The Biden administration hopes that as the fast-moving delta variant spreads, increasing the US population will also continue to ensure long-term and lasting protection against serious illness, hospitalization, and death.

This pressure has led to a surge in the number of hospitalizations in the United States, mainly those who have not been vaccinated. Nonetheless, according to data compiled by the CDC, as of September 20, some vaccinated Americans had suffered so-called breakthrough infections, of which only more than 19,000 (less than 1%) were hospitalized or died due to the new coronavirus.

Norman Baylor, former director of the FDA’s Office of Vaccines, said: “Even with delta, the current vaccines perform pretty well in hospitalizations and serious illnesses.” “Infection seems to be a problem.”

Last month, Moderna stated that half of the dose used in the first two injections for the third injection is safe and produces a stronger immune response than the second injection in its Phase III clinical trial.

Johnson & Johnson (J&J) said last month that two months after the first dose of the vaccine in the United States, the second single dose of the vaccine is safe and can increase the protection rate of symptomatic infections from about 70% to 94%.

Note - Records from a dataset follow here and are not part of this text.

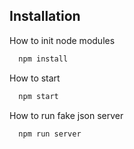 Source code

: 
## Installation

How to init node modules

```bash
  npm install
```

How to start

```bash
  npm start
```

How to run fake json server

```bash
  npm run server
```
    
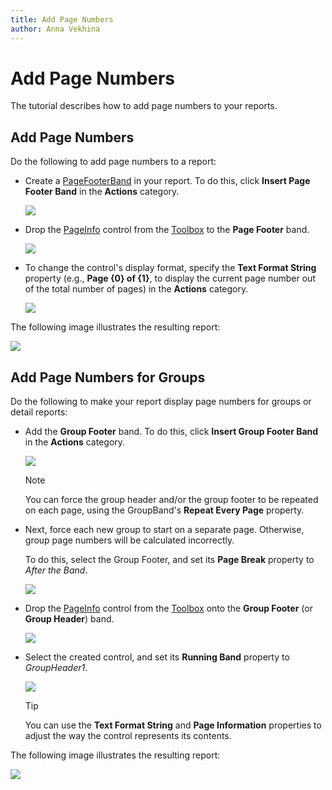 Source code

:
 ```yaml
---
title: Add Page Numbers
author: Anna Vekhina
---
```

# Add Page Numbers

The tutorial describes how to add page numbers to your reports.

## <a name="numbers"></a>Add Page Numbers
Do the following to add page numbers to a report:

- Create a [PageFooterBand](../introduction-to-banded-reports.md) in your report. To do this, click **Insert Page Footer Band** in the **Actions** category.
	
	![](../../../images/eurd-web-add-page-footer.png)
- Drop the [PageInfo](../use-report-elements/use-basic-report-controls/page-info.md) control from the [Toolbox](../report-designer-tools/toolbox.md) to the **Page Footer** band.
	
	![](../../../images/eurd-web-drop-page-info.png)
- To change the control's display format, specify the **Text Format String** property (e.g., **Page {0} of {1}**, to display the current page number out of the total number of pages) in the **Actions** category.
	
	![](../../../images/eurd-web-pageinfo-formatstring.png)

The following image illustrates the resulting report:

![](../../../images/eurd-web-pageinfo_result.png)

## <a name="groups"></a>Add Page Numbers for Groups
Do the following to make your report display page numbers for groups or detail reports:

- Add the **Group Footer** band. To do this, click **Insert Group Footer Band** in the **Actions** category.
	
	![](../../../images/eurd-web-add-groupfooter.png)
	
	> [!NOTE]
	> You can force the group header and/or the group footer to be repeated on each page, using the GroupBand's **Repeat Every Page** property.
- Next, force each new group to start on a separate page. Otherwise, group page numbers will be calculated incorrectly.
	
	To do this, select the Group Footer, and set its **Page Break** property to *After the Band*.
	
	![](../../../images/eurd-web-pageinfo-pagebreak.png)
- Drop the [PageInfo](../use-report-elements/use-basic-report-controls/page-info.md) control from the [Toolbox](../report-designer-tools/toolbox.md) onto the **Group Footer** (or **Group Header**) band.
	
	![](../../../images/eurd-web-drop-pageinfo-to-group-footer.png)
- Select the created control, and set its **Running Band** property to *GroupHeader1*.
	
	![](../../../images/eurd-web-pageinfo-runningband.png)
	
	> [!TIP]
	> You can use the **Text Format String** and **Page Information** properties to adjust the way the control represents its contents.

The following image illustrates the resulting report:

![](../../../images/eurd-web-pagenumbers-for-groups.png)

Baylor said in a telephone interview that the FDA can authorize Moderna and J&J to intensify injections under the same standards as Pfizer, or change the direction and expand the number of Americans eligible for additional injections.

“The question is: does everyone need boosters now?” said Baylor, the current president of the Biological Products Consulting Group.

Baylor said committee members will have to debate whether the second dose is safe and effective for J&J recipients. He added that he does not expect Moderna’s third dose of vaccine to have any problems because it uses mRNA technology, which is also used to develop Pfizer’s vaccine.

“If I held my old position at the FDA, I might not bring Moderna to the advisory board because it is in the same category as Pfizer,” he said.

Dr. Isaac Bogoch, an infectious disease expert at the University of Toronto, said that in terms of public perception, the government’s communications regarding Pfizer’s enhanced injections have been confusing and “very destructive”.

“From the outside, it seems to be free for everyone,” Bogoch said. “Like, yes, there are some loose guidelines in the United States. But basically it seems that anyone can enter any pharmacy and get a booster shot, and then say you know what I smoke, I am obese, or I am a Health care workers.”